A week ago three people died while they were walking down Swanston Street. One was a French research fellow at Monash. The other two were a young brother and sister on their way to the footy. I published a post about the wall that collapsed on Sunday, gathering together what I could find from publicly available web pages. I didn’t expect the level of reaction I got. I was contacted by all sorts of mainstream media outlets, many in search of speculative comment. My investigations were made not because I consider myself an expert in walls and wind, but because I knew how to do it relatively quickly, and because I wanted to do something.

This was an accident of the “waiting to happen” variety. No one wanted it to happen, but no one seems to have done anything to prevent it happening either. The organisations involved, the way they interact, and the regulations governing them all, could do with some improvement. But conclusions should be left to the inquiries. We should be watching these inquiries, demanding an independent one, and making sure they have all the information they can get to work with.

On Thursday I happened to pass the site again. Once again it had altered. A bulldozer was scraping up the debris while a man hosed the dust down. A WorkSafe officer was taking photos of what remained of the footings. A group of random people were gathered at the makeshift shrine, paying their respects .

Here are some further observations about the wall – they aren’t conclusions.
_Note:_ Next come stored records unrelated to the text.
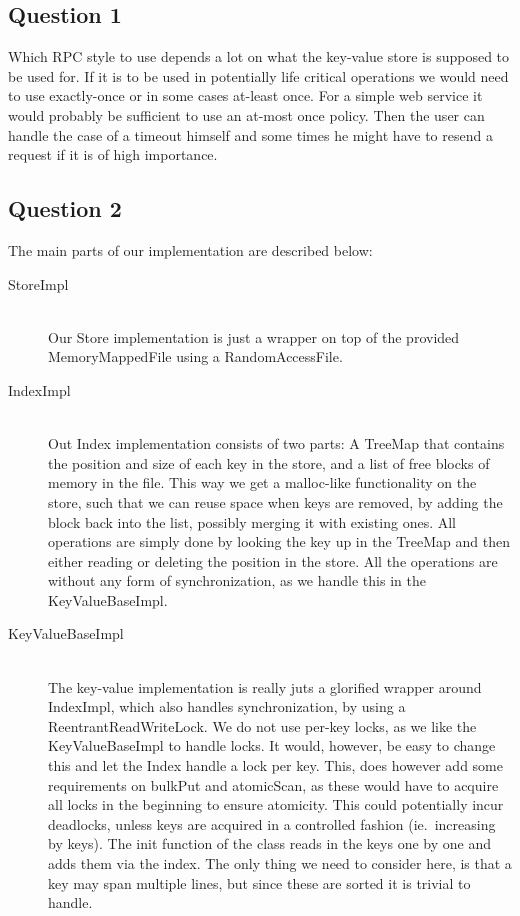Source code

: \documentclass[a4paper,final]{article}
\newcommand{\mono}[1]{{\ttfamily#1}}
\begin{document}
\subsection*{Question 1}
Which RPC style to use depends a lot on what the key-value store is supposed
to be used for. If it is to be used in potentially life critical operations
we would need to use exactly-once or in some cases at-least once. For a simple
web service it would probably be sufficient to use an at-most once policy.
Then the user can handle the case of a timeout himself and some times he might
have to resend a request if it is of high importance.

\subsection*{Question 2}
The main parts of our implementation are described below:

\begin{description}
    \item [\mono{StoreImpl}]\ \\
        Our Store implementation is just a wrapper on top of the provided
        \mono{MemoryMappedFile} using a \mono{RandomAccessFile}.
    \item [\mono{IndexImpl}]\ \\
        Out Index implementation consists of two parts: A \mono{TreeMap} that
        contains the position and size of each key in the store, and a list
        of free blocks of memory in the file. This way we get a
        \mono{malloc}-like functionality on the store, such that we can reuse
        space when keys are removed, by adding the block back into the list,
        possibly merging it with existing ones. All operations are simply done
        by looking the key up in the \mono{TreeMap} and then either reading or
        deleting the position in the store. All the operations are without any
        form of synchronization, as we handle this in the
        \mono{KeyValueBaseImpl}.
    \item [\mono{KeyValueBaseImpl}]\ \\
        The key-value implementation is really juts a glorified wrapper around
        \mono{IndexImpl}, which also handles synchronization, by using a
        \linebreak
        \mono{ReentrantReadWriteLock}. We do not use per-key locks, as we like
        the \mono{KeyValueBaseImpl} to handle locks. It would, however, be easy
        to change this and let the Index handle a lock per key. This, does
        however add some requirements on \mono{bulkPut} and \mono{atomicScan},
        as these would have to acquire all locks in the beginning to ensure
        atomicity. This could potentially incur deadlocks, unless keys are
        acquired in a controlled fashion (ie.~increasing by keys).
        The \mono{init} function of the class reads in the keys one by one
        and adds them via the index. The only thing we need to consider here,
        is that a key may span multiple lines, but since these are sorted it
        is trivial to handle.
\end{description}
\end{document}
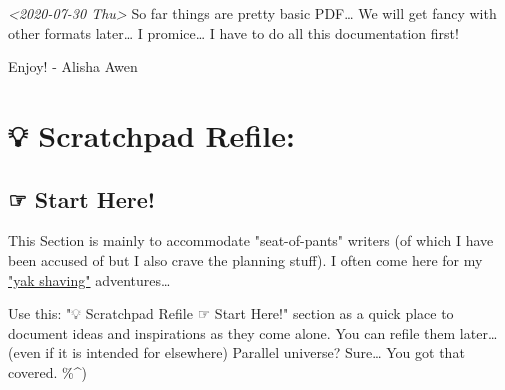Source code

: \documentclass[11pt]{article}
\begin{document}
\textit{<2020-07-30 Thu> } So far things are pretty basic PDF\ldots{} We will get fancy with other formats later\ldots{} I promice\ldots{} I have to do all this documentation first!

Enjoy! - Alisha Awen

\section{💡 Scratchpad Refile:}
\label{sec:org62d4ac2}
\subsection{☞ Start Here!}
\label{sec:org775416c}

This Section is mainly to accommodate "seat-of-pants" writers (of which I have been accused of but I also crave the planning stuff).  I often come here for my \href{https://projects.csail.mit.edu/gsb/old-archive/gsb-archive/gsb2000-02-11.html}{"yak shaving"} adventures\ldots{}

Use this: "💡 Scratchpad Refile ☞ Start Here!" section as a quick place to document ideas and inspirations as they come alone.  You can refile them later\ldots{} (even if it is intended for elsewhere) Parallel universe? Sure\ldots{} You got that covered. \%\^{})
\end{document}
The previous post is here.

wind and contour overlay
Overlay showing ground (2009), contours, approximate wind direction, and approximate positions of the collapse (red line), the mounds on March 28 (green ellipses – about 1.5m high), and the 7.2m high stacked containers.

The billboard and the brick wall

redbaron_012 2012
Wall from North East ( Red_Baron_012 )

The red hoarding was built in October 2011, after a rebranding of the development by Cornwell from ‘Portrait’ to ‘Swanston Square’. WorkSafe visited the hoarding on October 12th to inspect the installation, following up concerns about the lack of a pedestrian management system. NEWS

The height of the brick wall was about 2.5 to 2.7m on the street side, depending on where you count bricks. The hoarding extended above the wall by about 250 to 500mm. It varied as the top of the hoarding was sloping while the brick wall stepped down the hill at intervals. The land drops by about two metres across this 78 metre street frontage.

Brick - lightweight wall connection
Rear view, January 2013. (supplied by R.Liao)

The bricks composing the wall were of two types – extruded “wire-cut” bricks with hollow perforations, and older pressed bricks stamped with “CITY BRICKS”. City Bricks, now absorbed into Boral, had been pressing bricks since 1923. This mixing of bricks suggests that the wall could have been built from recycled bricks of varying ages, compressive strengths, and abilities to withstand moisture.

Brick types

The freestanding wall had piers at about four metre intervals along the rear side, which might have been useful buttressing against winds off Swanston Street. [ design guide PDF ] But these piers were not reinforced or tied into a footing, and were much wider (2 bricks) than they were deep (half a brick). It might be more appropriate to call them decorative pilasters, making the wall look more substantial than it actually was. The outer skin of the wall was apparently not bonded to these piers at all. A photo shows how one pier failed in the gust of wind.

Aun Ngo - Meld Magazine
Left: View from apartment block across street (crop). ( Meld Magazine / A. Ngo) Right: North end of wall – pier imprint on odd concrete upstand – perhaps this predated the brick wall? Also shows that the bricks continuing down in front of the wall were in direct contact with the concrete. (PJ)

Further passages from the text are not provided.